RFR: 8320649: C2: Optimize scoped values [v4]

Emanuel Peter epeter at openjdk.org
Wed Jan 17 15:46:04 UTC 2024


On Thu, 4 Jan 2024 08:12:22 GMT, Roland Westrelin <roland at openjdk.org> wrote:

>> This change implements C2 optimizations for calls to
>> ScopedValue.get(). Indeed, in:
>> 
>> 
>> v1 = scopedValue.get();
>> ...
>> v2 = scopedValue.get();
>> 
>> 
>> `v2` can be replaced by `v1` and the second call to `get()` can be
>> optimized out. That's true whatever is between the 2 calls unless a
>> new mapping for `scopedValue` is created in between (when that happens
>> no optimizations is performed for the method being compiled). Hoisting
>> a `get()` call out of loop for a loop invariant `scopedValue` should
>> also be legal in most cases.
>> 
>> `ScopedValue.get()` is implemented in java code as a 2 step process. A
>> cache is attached to the current thread object. If the `ScopedValue`
>> object is in the cache then the result from `get()` is read from
>> there. Otherwise a slow call is performed that also inserts the
>> mapping in the cache. The cache itself is lazily allocated. One
>> `ScopedValue` can be hashed to 2 different indexes in the cache. On a
>> cache probe, both indexes are checked. As a consequence, the process
>> of probing the cache is a multi step process (check if the cache is
>> present, check first index, check second index if first index
>> failed). If the cache is populated early on, then when the method that
>> calls `ScopedValue.get()` is compiled, profile reports the slow path
>> as never taken and only the read from the cache is compiled.
>> 
>> To perform the optimizations, I added 3 new node types to C2:
>> 
>> - the pair
>>   ScopedValueGetHitsInCacheNode/ScopedValueGetLoadFromCacheNode for
>>   the cache probe
>>   
>> - a cfg node ScopedValueGetResultNode to help locate the result of the
>>   `get()` call in the IR graph.
>> 
>> In pseudo code, once the nodes are inserted, the code of a `get()` is:
>> 
>> 
>> hits_in_the_cache = ScopedValueGetHitsInCache(scopedValue)
>> if (hits_in_the_cache) {
>>   res = ScopedValueGetLoadFromCache(hits_in_the_cache);
>> } else {
>>   res = ..; //slow call possibly inlined.
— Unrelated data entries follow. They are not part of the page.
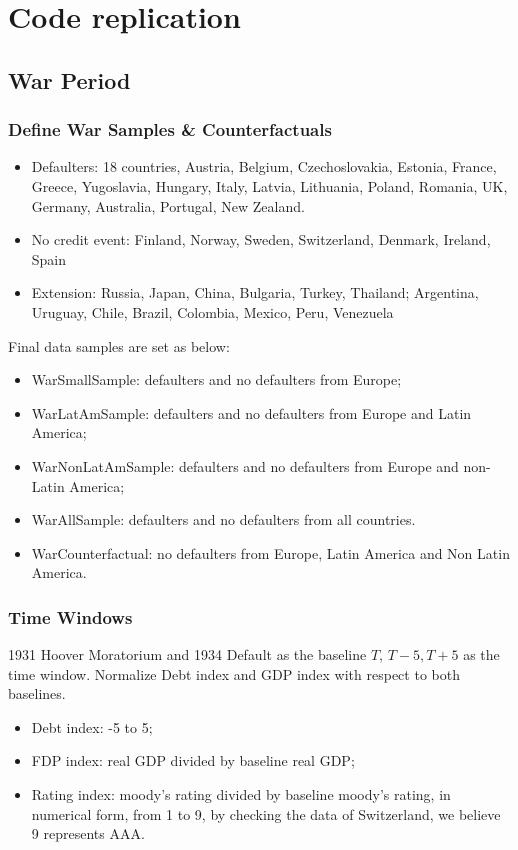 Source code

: \chapter{Code replication}
\label{chapter:codemodel}

\section{War Period}

\subsection{Define War Samples \& Counterfactuals}
\begin{itemize}
    \item Defaulters: 18 countries, Austria, Belgium, Czechoslovakia, Estonia, France, Greece, Yugoslavia, Hungary, Italy, Latvia, Lithuania, Poland, Romania, UK, Germany, Australia, Portugal, New Zealand.
    \item No credit event: Finland, Norway, Sweden, Switzerland, Denmark, Ireland, Spain
	\item Extension: Russia, Japan, China, Bulgaria, Turkey, Thailand; Argentina, Uruguay, Chile, Brazil, Colombia, Mexico, Peru, Venezuela
\end{itemize}

Final data samples are set as below:
\begin{itemize}
    \item WarSmallSample: defaulters and no defaulters from Europe;
    \item WarLatAmSample: defaulters and no defaulters from Europe and Latin America;
    \item WarNonLatAmSample: defaulters and no defaulters from Europe and non-Latin America;
    \item WarAllSample: defaulters and no defaulters from all countries.
    \item WarCounterfactual: no defaulters from Europe, Latin America and Non Latin America.
\end{itemize}


\subsection{Time Windows}
1931 Hoover Moratorium and 1934 Default as the baseline $T$, $T-5, T+5$ as the time window.
Normalize Debt index and GDP index with respect to both baselines.
\begin{itemize}
    \item Debt index: -5 to 5;
    \item FDP index: real GDP divided by baseline real GDP;
    \item Rating index: moody's rating divided by baseline moody's rating, in numerical form, from 1 to 9, by checking the data of Switzerland, we believe 9 represents AAA.
\end{itemize}

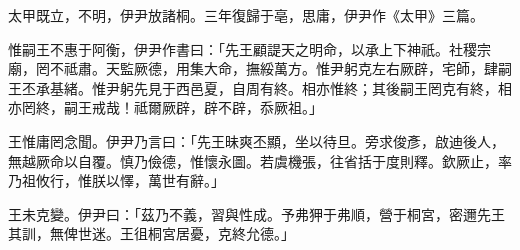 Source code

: 
\begin{pinyinscope}
太甲既立，不明，伊尹放諸桐。三年復歸于亳，思庸，伊尹作《太甲》三篇。

惟嗣王不惠于阿衡，伊尹作書曰：「先王顧諟天之明命，以承上下神祇。社稷宗廟，罔不祗肅。天監厥德，用集大命，撫綏萬方。惟尹躬克左右厥辟，宅師，肆嗣王丕承基緒。惟尹躬先見于西邑夏，自周有終。相亦惟終；其後嗣王罔克有終，相亦罔終，嗣王戒哉！祗爾厥辟，辟不辟，忝厥祖。」

王惟庸罔念聞。伊尹乃言曰：「先王昧爽丕顯，坐以待旦。旁求俊彥，啟迪後人，無越厥命以自覆。慎乃儉德，惟懷永圖。若虞機張，往省括于度則釋。欽厥止，率乃祖攸行，惟朕以懌，萬世有辭。」

王未克變。伊尹曰：「茲乃不義，習與性成。予弗狎于弗順，營于桐宮，密邇先王其訓，無俾世迷。王徂桐宮居憂，克終允德。」


\end{pinyinscope} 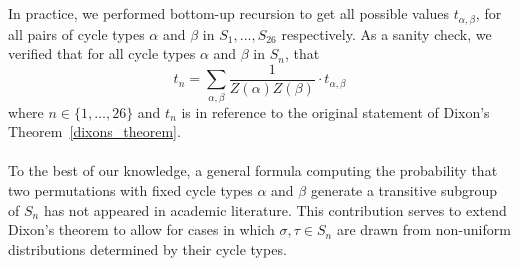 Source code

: \\\\In practice, we performed bottom-up recursion to get all possible
values $t_{\alpha,\beta}$, for all pairs of cycle types $\alpha$ and
$\beta$ in $S_1, \dots, S_{26}$ respectively. As a sanity check, we
verified that for all cycle types $\alpha$ and $\beta$ in $S_n$, that
\[
  t_n = \sum_{\alpha,\beta}\frac{1}{Z(\alpha)Z(\beta)}\cdot t_{\alpha,\beta}
\]
where $n\in\{1,\dots,26\}$ and $t_n$ is in reference to the original
statement of Dixon's Theorem~\ref{dixons_theorem}.
\\\\To the best of our
knowledge, a general formula computing the probability that two
permutations with fixed cycle types $\alpha$ and $\beta$ generate a
transitive subgroup of $S_n$ has not appeared in academic literature. This
contribution serves to extend Dixon's theorem to allow for cases in
which $\sigma,\tau\in S_n$ are drawn from non-uniform distributions
determined by their cycle types.
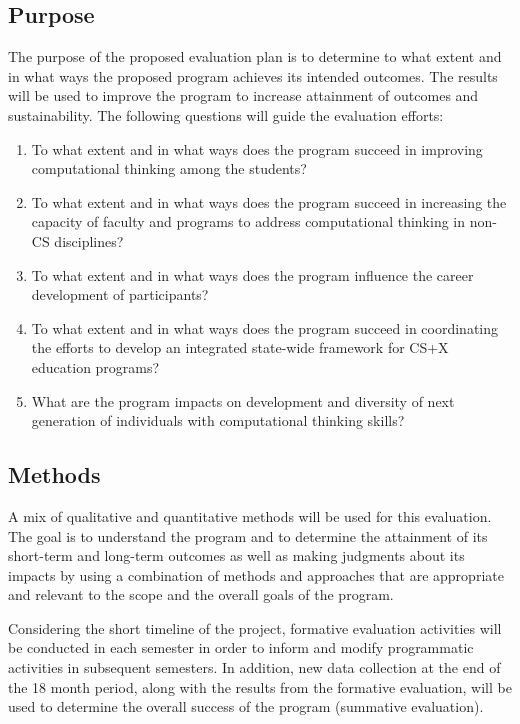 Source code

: \subsection{Purpose}
The purpose of the proposed evaluation plan is to determine to what extent and in what ways the proposed program achieves its intended outcomes. The results will be used to improve the program to increase attainment of outcomes and sustainability. The following questions will guide the evaluation efforts: 
\begin{enumerate}
\item To what extent and in what ways does the program succeed in improving computational thinking among the students? 
\item To what extent and in what ways does the program succeed in increasing the capacity of faculty and programs to address computational thinking in non-CS disciplines? 
\item To what extent and in what ways does the program influence the career development of participants?
\item To what extent and in what ways does the program succeed in coordinating the efforts to develop an integrated state-wide framework for CS+X education programs?
\item What are the program impacts on development and diversity of next generation of individuals with computational thinking skills?
\end{enumerate}

\subsection{Methods}
A mix of qualitative and quantitative methods will be used for this evaluation. The goal is to understand the program and to determine the attainment of its short-term and long-term outcomes as well as making judgments about its impacts by using a combination of methods and approaches that are appropriate and relevant to the scope and the overall goals of the program.    

Considering the short timeline of the project, formative evaluation activities will be conducted in each semester in order to inform and modify programmatic activities in subsequent semesters. In addition, new data collection at the end of the 18 month period, along with the results from the formative evaluation, will be used to determine the overall success of the program (summative evaluation). 

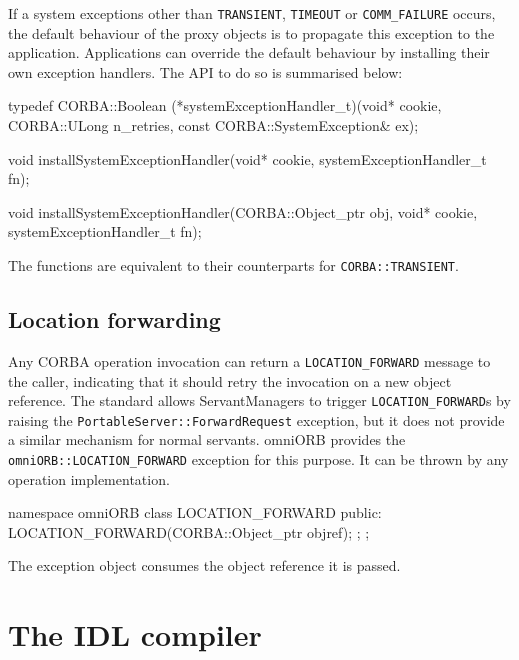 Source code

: \documentclass[11pt,twoside,a4paper]{book}
\newcommand{\code}[1]{\texttt{#1}}
\newcommand{\dsc}{\discretionary{}{}{}}
\begin{document}
If a system exceptions other than \code{TRANSIENT}, \code{TIMEOUT} or
\code{COMM\_FAILURE} occurs, the default behaviour of the proxy
objects is to propagate this exception to the application.
Applications can override the default behaviour by installing their
own exception handlers. The API to do so is summarised below:


\begin{cxxlisting}
typedef CORBA::Boolean
(*systemExceptionHandler_t)(void* cookie,
                            CORBA::ULong n_retries,
                            const CORBA::SystemException& ex);

void
installSystemExceptionHandler(void* cookie,
                              systemExceptionHandler_t fn);

void
installSystemExceptionHandler(CORBA::Object_ptr obj,
                              void* cookie,
                              systemExceptionHandler_t fn);
\end{cxxlisting}

The functions are equivalent to their counterparts for
\code{CORBA::TRANSIENT}.



\section{Location forwarding}
\label{sec:locationForward}

Any CORBA operation invocation can return a \code{LOCATION\_FORWARD}
message to the caller, indicating that it should retry the invocation
on a new object reference. The standard allows ServantManagers to
trigger \code{LOCATION\_FORWARD}s by raising the
\code{PortableServer::ForwardRequest} exception, but it does not
provide a similar mechanism for normal servants. omniORB provides the
\code{omniORB::\dsc{}LOCATION\_FORWARD} exception for this purpose. It
can be thrown by any operation implementation.

\begin{cxxlisting}
namespace omniORB {
  class LOCATION_FORWARD {
  public:
    LOCATION_FORWARD(CORBA::Object_ptr objref);
  };
};
\end{cxxlisting}

\noindent The exception object consumes the object reference it is
passed.





\chapter{The IDL compiler}
\label{chap:omniidl}
\end{document}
Subgraph can be arbitray complex
>> }
>> res = ScopedValueGetResult(res)
>> 
>> 
>> In the snippet:
>> 
>> 
>> v1 = scopedValue.get();
>> ...
>> v2 = scopedValue.get();
>> 
>> 
>> Replacing `v2` by `v1` is then done by starting from the
>> `ScopedValueGetResult` node for the second `get()` and looking for a
>> dominating `ScopedValueGetResult` for the same `ScopedValue`
>> object. When one is found, it is used as a replacement. Eliminating
>> the second `get()` call is achieved by making
>> `ScopedValueGetHitsInCache` always successful if there's a dominating
>> `Scoped...
>
> Roland Westrelin has updated the pull request incrementally with one additional commit since the last revision:
> 
>   merge fix

Third comment batch.

src/hotspot/share/opto/compile.cpp line 2053:

> 2051:       C->set_has_scoped_value_get_nodes(true);
> 2052:       CallNode* call = cg->call_node();
> 2053:       CallProjections projs;

Suggestion:

      CallProjections call_projs;

src/hotspot/share/opto/compile.cpp line 2057:

> 2055:       Node* sv = call->in(TypeFunc::Parms);
> 2056:       Node* control_out = projs.fallthrough_catchproj;
> 2057:       Node* res = projs.resproj;

can we have longer and more descriptive names for `sv` and `res` please 🙏 😃

src/hotspot/share/opto/compile.cpp line 2066:

> 2064:       res = res->clone();
> 2065:       gvn->set_type_bottom(res);
> 2066:       gvn->record_for_igvn(res);

Why do you clone these? (maybe add a comment)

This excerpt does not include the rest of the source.